**TASK REQUIREMENTS**. Lines from the records below that contain the word "usually" are to be copied out.

(Collected data)
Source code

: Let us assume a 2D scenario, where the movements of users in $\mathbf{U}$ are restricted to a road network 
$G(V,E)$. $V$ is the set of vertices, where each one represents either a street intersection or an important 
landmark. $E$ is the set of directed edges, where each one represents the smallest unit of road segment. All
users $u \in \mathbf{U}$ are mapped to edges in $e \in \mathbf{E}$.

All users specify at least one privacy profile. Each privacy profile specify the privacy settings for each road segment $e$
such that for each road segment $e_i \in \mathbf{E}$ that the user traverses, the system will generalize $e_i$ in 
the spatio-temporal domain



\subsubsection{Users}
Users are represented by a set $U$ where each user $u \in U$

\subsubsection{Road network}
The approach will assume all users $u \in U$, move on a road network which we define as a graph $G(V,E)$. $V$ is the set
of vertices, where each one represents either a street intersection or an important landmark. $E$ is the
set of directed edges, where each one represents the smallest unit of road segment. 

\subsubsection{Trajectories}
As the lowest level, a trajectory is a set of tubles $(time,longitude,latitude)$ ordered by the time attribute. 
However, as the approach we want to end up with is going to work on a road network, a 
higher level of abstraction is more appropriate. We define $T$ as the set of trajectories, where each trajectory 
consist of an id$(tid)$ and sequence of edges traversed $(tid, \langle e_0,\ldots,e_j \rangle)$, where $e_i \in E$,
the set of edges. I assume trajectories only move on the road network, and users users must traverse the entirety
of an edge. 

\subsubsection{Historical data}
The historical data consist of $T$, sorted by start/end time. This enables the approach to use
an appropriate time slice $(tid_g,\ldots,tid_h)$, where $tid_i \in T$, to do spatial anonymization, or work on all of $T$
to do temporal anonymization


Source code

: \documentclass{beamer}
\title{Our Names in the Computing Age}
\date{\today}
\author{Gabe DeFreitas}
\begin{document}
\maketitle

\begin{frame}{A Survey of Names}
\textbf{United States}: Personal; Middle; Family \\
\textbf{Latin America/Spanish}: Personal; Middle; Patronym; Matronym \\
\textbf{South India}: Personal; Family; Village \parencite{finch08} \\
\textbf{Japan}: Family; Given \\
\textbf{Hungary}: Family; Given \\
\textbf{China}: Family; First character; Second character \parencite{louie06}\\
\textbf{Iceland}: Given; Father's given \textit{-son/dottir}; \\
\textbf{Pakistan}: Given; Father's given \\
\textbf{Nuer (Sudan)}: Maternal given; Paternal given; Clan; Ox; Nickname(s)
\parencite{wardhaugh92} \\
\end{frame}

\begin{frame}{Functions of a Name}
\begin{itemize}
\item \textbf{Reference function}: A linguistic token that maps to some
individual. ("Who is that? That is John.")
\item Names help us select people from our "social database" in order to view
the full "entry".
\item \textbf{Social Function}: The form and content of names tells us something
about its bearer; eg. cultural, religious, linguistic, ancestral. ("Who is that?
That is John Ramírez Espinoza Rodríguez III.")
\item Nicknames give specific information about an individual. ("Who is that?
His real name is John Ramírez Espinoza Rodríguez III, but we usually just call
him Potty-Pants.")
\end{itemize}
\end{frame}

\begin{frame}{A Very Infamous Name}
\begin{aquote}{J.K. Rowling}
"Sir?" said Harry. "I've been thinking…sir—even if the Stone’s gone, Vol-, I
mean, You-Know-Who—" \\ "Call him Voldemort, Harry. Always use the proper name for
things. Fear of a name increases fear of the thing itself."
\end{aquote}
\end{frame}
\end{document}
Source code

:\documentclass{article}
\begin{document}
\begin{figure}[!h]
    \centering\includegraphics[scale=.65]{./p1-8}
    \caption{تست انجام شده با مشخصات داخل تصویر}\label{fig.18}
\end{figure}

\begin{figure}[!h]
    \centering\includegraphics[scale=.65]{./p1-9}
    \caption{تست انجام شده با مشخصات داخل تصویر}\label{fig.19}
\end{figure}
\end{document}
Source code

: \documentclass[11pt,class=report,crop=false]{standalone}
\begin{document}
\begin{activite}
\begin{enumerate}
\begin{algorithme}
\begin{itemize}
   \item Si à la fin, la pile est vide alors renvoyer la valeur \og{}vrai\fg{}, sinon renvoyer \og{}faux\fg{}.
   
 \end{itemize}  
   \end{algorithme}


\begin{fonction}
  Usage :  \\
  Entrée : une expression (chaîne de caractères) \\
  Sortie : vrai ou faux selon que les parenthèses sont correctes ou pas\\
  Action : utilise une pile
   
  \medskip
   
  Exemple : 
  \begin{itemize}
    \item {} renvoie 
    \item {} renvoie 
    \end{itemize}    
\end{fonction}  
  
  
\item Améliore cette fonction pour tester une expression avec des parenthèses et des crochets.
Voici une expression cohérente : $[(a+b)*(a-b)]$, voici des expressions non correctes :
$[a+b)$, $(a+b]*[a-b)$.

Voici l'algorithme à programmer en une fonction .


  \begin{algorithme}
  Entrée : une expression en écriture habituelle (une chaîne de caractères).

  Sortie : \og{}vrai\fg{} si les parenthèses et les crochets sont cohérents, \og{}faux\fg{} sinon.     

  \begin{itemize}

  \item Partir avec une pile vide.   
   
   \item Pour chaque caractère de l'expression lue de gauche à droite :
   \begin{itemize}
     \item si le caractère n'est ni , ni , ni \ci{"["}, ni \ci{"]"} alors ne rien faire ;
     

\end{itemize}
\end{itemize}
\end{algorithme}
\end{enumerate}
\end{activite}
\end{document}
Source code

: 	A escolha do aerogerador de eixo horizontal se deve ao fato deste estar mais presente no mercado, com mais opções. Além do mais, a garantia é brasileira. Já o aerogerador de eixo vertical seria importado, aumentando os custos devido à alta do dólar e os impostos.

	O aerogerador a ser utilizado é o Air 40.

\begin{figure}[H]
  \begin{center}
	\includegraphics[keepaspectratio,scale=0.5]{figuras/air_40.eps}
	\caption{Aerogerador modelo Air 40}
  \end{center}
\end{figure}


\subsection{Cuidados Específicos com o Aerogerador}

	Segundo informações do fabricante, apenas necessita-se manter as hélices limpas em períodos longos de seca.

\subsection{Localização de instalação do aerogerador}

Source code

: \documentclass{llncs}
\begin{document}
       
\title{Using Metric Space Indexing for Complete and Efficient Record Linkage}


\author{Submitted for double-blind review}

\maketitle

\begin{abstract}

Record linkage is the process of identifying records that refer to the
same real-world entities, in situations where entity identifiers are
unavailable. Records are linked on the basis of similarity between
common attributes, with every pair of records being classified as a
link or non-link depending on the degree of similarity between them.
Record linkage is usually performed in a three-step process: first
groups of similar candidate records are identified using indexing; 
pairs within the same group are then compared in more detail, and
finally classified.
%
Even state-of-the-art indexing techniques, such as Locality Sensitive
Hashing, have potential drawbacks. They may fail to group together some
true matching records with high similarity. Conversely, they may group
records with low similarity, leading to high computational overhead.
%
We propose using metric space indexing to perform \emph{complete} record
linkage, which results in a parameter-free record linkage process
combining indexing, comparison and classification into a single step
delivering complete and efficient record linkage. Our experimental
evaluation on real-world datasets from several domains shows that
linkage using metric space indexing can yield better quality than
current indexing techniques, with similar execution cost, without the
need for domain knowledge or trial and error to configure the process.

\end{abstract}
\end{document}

**EXPECTED OUTPUT**.
His real name is John Ramírez Espinoza Rodríguez III, but we usually just call
Record linkage is usually performed in a three-step process: first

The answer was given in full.